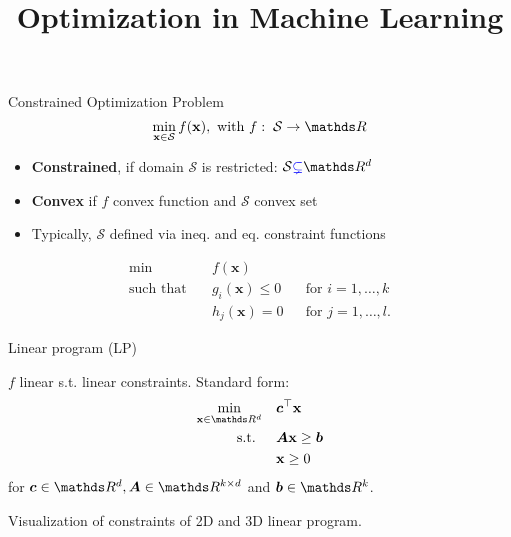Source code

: \documentclass[11pt,compress,t,notes=noshow, xcolor=table]{beamer}
\title{Optimization in Machine Learning}
\begin{document}


\begin{frame2}{Constrained Optimization Problem}
$$
\min_{\xv \in \mathcal{S}} \fx, \text{ with } f: \; \mathcal{S} \to \R
$$
\begin{itemize}
\item \textbf{Constrained}, if domain $\mathcal{S}$ is restricted: $\mathcal{S} \textcolor{blue}{\subsetneq} \R^d$
\item \textbf{Convex} if $f$ convex function and $\mathcal{S}$ convex set
\item Typically, $\mathcal{S}$ defined via ineq. and eq. constraint functions
\end{itemize}
\spacer
$$
\begin{aligned}
\min \quad & f(\mathbf{x})  \\
\text{such that} \quad & g_i(\mathbf{x}) \le 0 && \text{for } i=1,\ldots,k \\
& h_j(\mathbf{x}) = 0 && \text{for } j=1,\ldots,l.
\end{aligned}
$$
\end{frame2}

\begin{framei}{Linear program (LP)}
\item $f$ linear s.t. linear constraints. Standard form:
$$
\begin{aligned}
\min_{\xv \in \R^d} \quad & \bm{c}^\top \xv \\
\text{s.t. } \quad & \bm{A}\xv \ge \bm{b} \\
& \xv \ge 0
\end{aligned}
$$
for $\bm{c}\in \R^d, \bm{A} \in \R^{k \times d}$ and $\bm{b} \in \R^k$.
\begin{center}\begin{footnotesize}
Visualization of constraints of 2D and 3D linear program.
\end{footnotesize}\end{center}
\end{framei}
\end{document}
--------------------------------
Reproduce every line above exactly, pictures excluded.

Source code

: \documentclass[11pt,compress,t,notes=noshow, xcolor=table]{beamer}
\title{Optimization in Machine Learning}
\begin{document}


\begin{frame2}{Constrained Optimization Problem}
$$
\min_{\xv \in \mathcal{S}} \fx, \text{ with } f: \; \mathcal{S} \to \R
$$
\begin{itemize}
\item \textbf{Constrained}, if domain $\mathcal{S}$ is restricted: $\mathcal{S} \textcolor{blue}{\subsetneq} \R^d$
\item \textbf{Convex} if $f$ convex function and $\mathcal{S}$ convex set
\item Typically, $\mathcal{S}$ defined via ineq. and eq. constraint functions
\end{itemize}
\spacer
$$
\begin{aligned}
\min \quad & f(\mathbf{x})  \\
\text{such that} \quad & g_i(\mathbf{x}) \le 0 && \text{for } i=1,\ldots,k \\
& h_j(\mathbf{x}) = 0 && \text{for } j=1,\ldots,l.
\end{aligned}
$$
\end{frame2}

\begin{framei}{Linear program (LP)}
\item $f$ linear s.t. linear constraints. Standard form:
$$
\begin{aligned}
\min_{\xv \in \R^d} \quad & \bm{c}^\top \xv \\
\text{s.t. } \quad & \bm{A}\xv \ge \bm{b} \\
& \xv \ge 0
\end{aligned}
$$
for $\bm{c}\in \R^d, \bm{A} \in \R^{k \times d}$ and $\bm{b} \in \R^k$.
\begin{center}\begin{footnotesize}
Visualization of constraints of 2D and 3D linear program.
\end{footnotesize}\end{center}
\end{framei}
\end{document}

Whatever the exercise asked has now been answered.